Hepatology
Early View (Articles online in advance of print)
Fumitaka Suzuki1,*,‡, Yoshiyuki Suzuki1, Norio Akuta1, Hitomi Sezaki1, Miharu Hirakawa1, Yusuke Kawamura1, Tetsuya Hosaka1, Masahiro Kobayashi1, Satoshi Saito1, Yasuji Arase1, Kenji Ikeda1, Mariko Kobayashi2, Kazuaki Chayama3, Naoyuki Kamatani4, Yusuke Nakamura5, Yuzo Miyakawa6, Hiromitsu Kumada1
Article first published online: 18 JAN 2011
DOI: 10.1002/hep.24058
Copyright © 2011 American Association for the Study of Liver Diseases
Abstract
Polymorphisms of the inosine triphosphatase (ITPA) gene influence anemia during pegylated interferon (PEG-IFN) and ribavirin (RBV) therapy, but their effects during triple therapy with PEG-IFN, RBV, and telaprevir are not known. Triple therapy for 12 weeks, followed by PEG-IFN and RBV for 12 weeks, was given to 49 patients with RBV-sensitive (CC at rs1127354) and 12 with RBV-resistant (CA/AA) ITPA genotypes who had been infected with hepatitis C virus (HCV) of genotype 1. Decreases in hemoglobin levels were greater in patients with CC than CA/AA genotypes at week 2 (−1.63 ± 0.92 vs. −0.48 ± 0.75 g/dL, P = 0.001) and week 4 (−3.5 ± 1.1 vs. −2.2 ± 0.96, P = 0.001), as well as at the end of treatment (−2.9 ± 1.1 vs. −2.0 ± 0.86, P = 0.013). Risk factors for hemoglobin <11.0 g/dL at week 4 were female gender, age >50 years, body mass index (BMI) <23, and CC at rs1127354 by multivariate analysis.
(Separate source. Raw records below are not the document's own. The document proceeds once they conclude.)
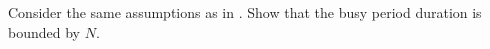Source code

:\begin{problem}
Consider the same assumptions as in . Show
that the busy period duration is bounded by $N$.
\end{problem}

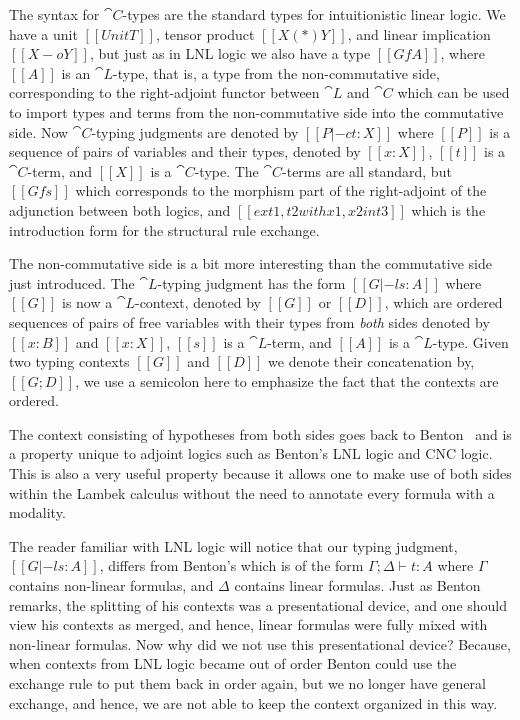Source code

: The syntax for $\cat{C}$-types are the standard types for
intuitionistic linear logic.  We have a unit $[[UnitT]]$, tensor
product $[[X (*) Y]]$, and linear implication $[[X -o Y]]$, but just
as in LNL logic we also have a type $[[Gf A]]$, where $[[A]]$ is an
$\cat{L}$-type, that is, a type from the non-commutative side,
corresponding to the right-adjoint functor between $\cat{L}$ and
$\cat{C}$ which can be used to import types and terms from the
non-commutative side into the commutative side.  Now $\cat{C}$-typing
judgments are denoted by $[[P |-c t : X]]$ where $[[P]]$ is a sequence
of pairs of variables and their types, denoted by $[[x : X]]$, $[[t]]$
is a $\cat{C}$-term, and $[[X]]$ is a $\cat{C}$-type.  The
$\cat{C}$-terms are all standard, but $[[Gf s]]$ which corresponds to
the morphism part of the right-adjoint of the adjunction between both
logics, and $[[ex t1 , t2 with x1 , x2 in t3]]$ which is the
introduction form for the structural rule exchange.

The non-commutative side is a bit more interesting than the
commutative side just introduced.  The $\cat{L}$-typing judgment has
the form $[[G |-l s : A]]$ where $[[G]]$ is now a $\cat{L}$-context,
denoted by $[[G]]$ or $[[D]]$, which are ordered sequences of pairs of
free variables with their types from \emph{both} sides denoted by $[[x
    : B]]$ and $[[x : X]]$, $[[s]]$ is a $\cat{L}$-term, and $[[A]]$
is a $\cat{L}$-type.  Given two typing contexts $[[G]]$ and $[[D]]$ we
denote their concatenation by, $[[G;D]]$, we use a semicolon here to
emphasize the fact that the contexts are ordered.

The context consisting of hypotheses from both sides goes back to
Benton~\cite{Benton:1994} and is a property unique to adjoint logics
such as Benton's LNL logic and CNC logic.  This is also a very useful
property because it allows one to make use of both sides within the
Lambek calculus without the need to annotate every formula with a
modality.

The reader familiar with LNL logic will notice that our
typing judgment, $[[G |-l s : A]]$, differs from Benton's which is of
the form $\Gamma;\Delta \vdash t : A$ where $\Gamma$ contains
non-linear formulas, and $\Delta$ contains linear formulas.  Just as
Benton remarks, the splitting of his contexts was a presentational
device, and one should view his contexts as merged, and hence, linear
formulas were fully mixed with non-linear formulas.  Now why did we
not use this presentational device?  Because, when contexts from LNL
logic became out of order Benton could use the exchange rule to put
them back in order again, but we no longer have general exchange, and
hence, we are not able to keep the context organized in this way.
RBV dose during the first 12 weeks was smaller in patients with CC than CA/AA genotypes (52 ± 14% vs. 65 ± 21% of the target dose, P = 0.039), but the total RBV dose was no different between them (49 ± 17% and 54 ± 18% of the target, P = 0.531). Sustained virological response (SVR) was achieved in 70% and 64% of them, respectively (P = 0.724). Conclusion:ITPA polymorphism influences hemoglobin levels during triple therapy, particularly during the first 12 weeks while telaprevir is given. With careful monitoring of anemia and prompt adjustment of RBV dose, SVR can be achieved comparably frequently between patients with CC and CA/AA genotypes. (Hepatology 2011)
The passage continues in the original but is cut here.